The Kirby will probably not be going anywhere soon, unless the Mayor decides to join the club.  Oh well, this just proves that there is something or someone for everyone and truth can indeed be stranger than fiction.

Tuesday, November 21, 2017

Thankful?

Wouldn't it be nice if Thanksgiving was everyday?  I reckon the only ones who would not appreciate this would be turkeys, but let's give the idea some thought.

What if everyday, everyone woke up and as soon as they opened their eyes, they thought to themselves, "Wowzers!
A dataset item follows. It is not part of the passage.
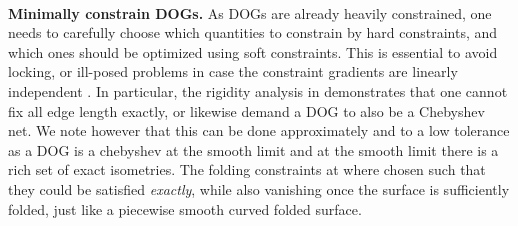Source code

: \\
\textbf{Minimally constrain DOGs.} As DOGs are already heavily constrained, one needs to carefully choose which quantities to constrain by hard constraints, and which ones should be optimized using soft constraints. This is essential to avoid locking, or ill-posed problems in case the constraint gradients are linearly independent \cite{rabi2018shape}. In particular, the rigidity analysis in \cite{rabi18} demonstrates that one cannot fix all edge length exactly, or likewise demand a DOG to also be a Chebyshev net. We note however that this can be done approximately and to a low tolerance as a DOG is a chebyshev at the smooth limit and at the smooth limit there is a rich set of exact isometries. The folding constraints at  where chosen such that they could be satisfied \textit{exactly}, while also vanishing once the surface is sufficiently folded, just like a piecewise smooth curved folded surface. \\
I'm still here!  Thank you!"  It would also be perfectly acceptable to mutter these words out loud, unless of course, others, who may still be sleeping, would not be so very thankful for the thankfulness, but I think you get the picture.

From there, instead of thinking about all the activities that need to be accomplished during the day, let's take this idea down to the quantum physics level.  (I love those two words and although I could not explain just exactly what they mean, along with being horrible at math, I'll try to describe it in layman terms.)  Let's dig down deep and start being thankful for the most trivial things.  Look at things at the micro level.  For instance, the socks on your feet and the shoes that follow.  The water that comes out of the faucet and that bar of soap.  The switch, that when flipped, turns on the lights.  The smell of fresh brewed coffee or a steaming hot cup of tea.  A half stick of butter, even though you really needed a whole stick.  The milk in the jug and the cereal in the box.  One egg in a carton when you thought you were out of eggs.   The chair, the table, the spoon, the fork.  

All these things and we haven't even made it out of the house yet.  The possibilities are endless.  Since we've been being so thankful, think about what we have not thought about.  Those things like a bill that needs paid, what someone said that hurt our feelings, or looking into the wallet knowing there is not enough in there for the needs, that need met.  Should we be thankful for those things too?  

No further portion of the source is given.